Sports

How the STAPLES Center bag policy is a barrier for accessibility

With STAPLES Center opening its doors to fans again, the venue decided to put a few new policies in place for their guests’ safety, one of which was banning all bags. They announced the change to their bag policy, among other changes, on Apr. 13, and it sparked an uproar.

Usually, bag policy changes, while annoying, are not as controversial as this. But also, most bag policy changes don’t completely take away the option of bags and assume that all necessary items you need can fit in your pocket.

Here’s the full announcement from STAPLES Center banning bags and purses, including clutches, totes, and backpacks.

This policy change left many wondering who exactly was in the room when they greenlighted this decision. What made them think this was a good idea?

The move to restrict all bags in STAPLES Center ostracized many people women, parents, commuters, and people with medical conditions from enjoying the various events that take place at STAPLES. Here are just a few groups of people who were marginalized by their original policy.

Women

When I read the policy, I was shocked. Was there a woman present in the room when this decision was made? By the looks of it, no.

From cards to IDs, keys, chapsticks, cell phones, and feminine products, those who changed the policy did not realize that all of these items cannot comfortably be carried without a purse or bag. This is because women’s clothing very often doesn’t include pockets. I can barely fit my phone in my jeans; I barely own pants that have pockets, so make it make sense, STAPLES.

Parents with young children

A night at the arena is a fun outing for many young children and a bonding experience for families. I practically grew up going to many sporting events with my family from the times I could only crawl until now. Having a diaper bag was a necessity during those early days, and that flexibility allowed my family to create some of our fondest memories together. STAPLES Center originally ruled out the possibility of bringing in a diaper bag. Every family that needed one would need a medical exception.

People with medical conditions

Similar to those who need diaper bags, many people with medical conditions often need to travel with necessary items that are not pocket-sized. While STAPLES Center will allow people to seek out medical exemptions for this, making them jump through hoops simply because the arena’s policy does not deem their large necessary items as necessary is unacceptable.

People who take public transportation to events

It’s one thing to drive to STAPLES Center, park your car, and leave your “unnecessary” belongings there, but what about those who take the metro? Where are they supposed to put all of their belongings?

The updates to the policy

This original policy assumed privilege. It assumed that only the most able-bodied people can and will come to the events at STAPLES. It assumes that necessary items are only pocket-sized and that people will only carry essential items that fit in their pockets. It assumes that people wear outfits with pockets.

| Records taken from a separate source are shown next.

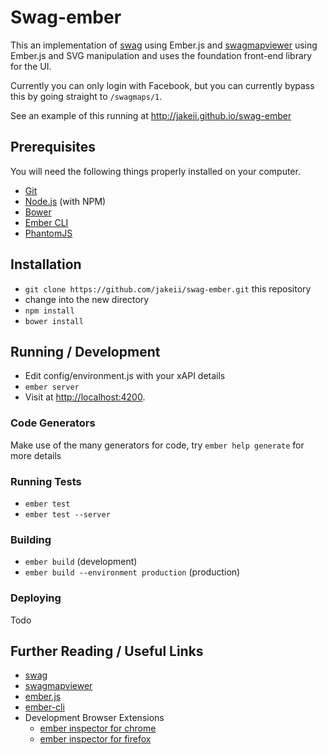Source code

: # Swag-ember

This an implementation of [swag](https://github.com/tunapanda/swag) using Ember.js and [swagmapviewer](https://github.com/tunapanda/swagmapviewer) using Ember.js and SVG manipulation and uses the foundation front-end library for the UI.

Currently you can only login with Facebook, but you can currently bypass this by going straight to `/swagmaps/1`.

See an example of this running at http://jakeii.github.io/swag-ember

## Prerequisites

You will need the following things properly installed on your computer.

* [Git](http://git-scm.com/)
* [Node.js](http://nodejs.org/) (with NPM)
* [Bower](http://bower.io/)
* [Ember CLI](http://www.ember-cli.com/)
* [PhantomJS](http://phantomjs.org/)

## Installation

* `git clone https://github.com/jakeii/swag-ember.git` this repository
* change into the new directory
* `npm install`
* `bower install`

## Running / Development

* Edit config/environment.js with your xAPI details
* `ember server`
* Visit at [http://localhost:4200](http://localhost:4200).

### Code Generators

Make use of the many generators for code, try `ember help generate` for more details

### Running Tests

* `ember test`
* `ember test --server`

### Building

* `ember build` (development)
* `ember build --environment production` (production)

### Deploying

Todo

## Further Reading / Useful Links

* [swag](https://github.com/tunapanda/swag)
* [swagmapviewer](https://github.com/tunapanda/swagmapviewer)
* [ember.js](http://emberjs.com/)
* [ember-cli](http://www.ember-cli.com/)
* Development Browser Extensions
  * [ember inspector for chrome](https://chrome.google.com/webstore/detail/ember-inspector/bmdblncegkenkacieihfhpjfppoconhi)
  * [ember inspector for firefox](https://addons.mozilla.org/en-US/firefox/addon/ember-inspector/)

The assumptions in this policy were so exclusionary that many of us wonder who did STAPLES work with to put these into place. Was it a diverse group of people? Did they ask questions that would lead them to consider the general population, not just the most able-bodied population? From what it seems, the answer to all of these questions are no.

Since the original release of the new policy on April 13, STAPLES Center has come out with clarifications. The amendments are good and more inclusive, and hopefully this is a lesson to show that diversity in decision making is not a suggestion, but a necessity.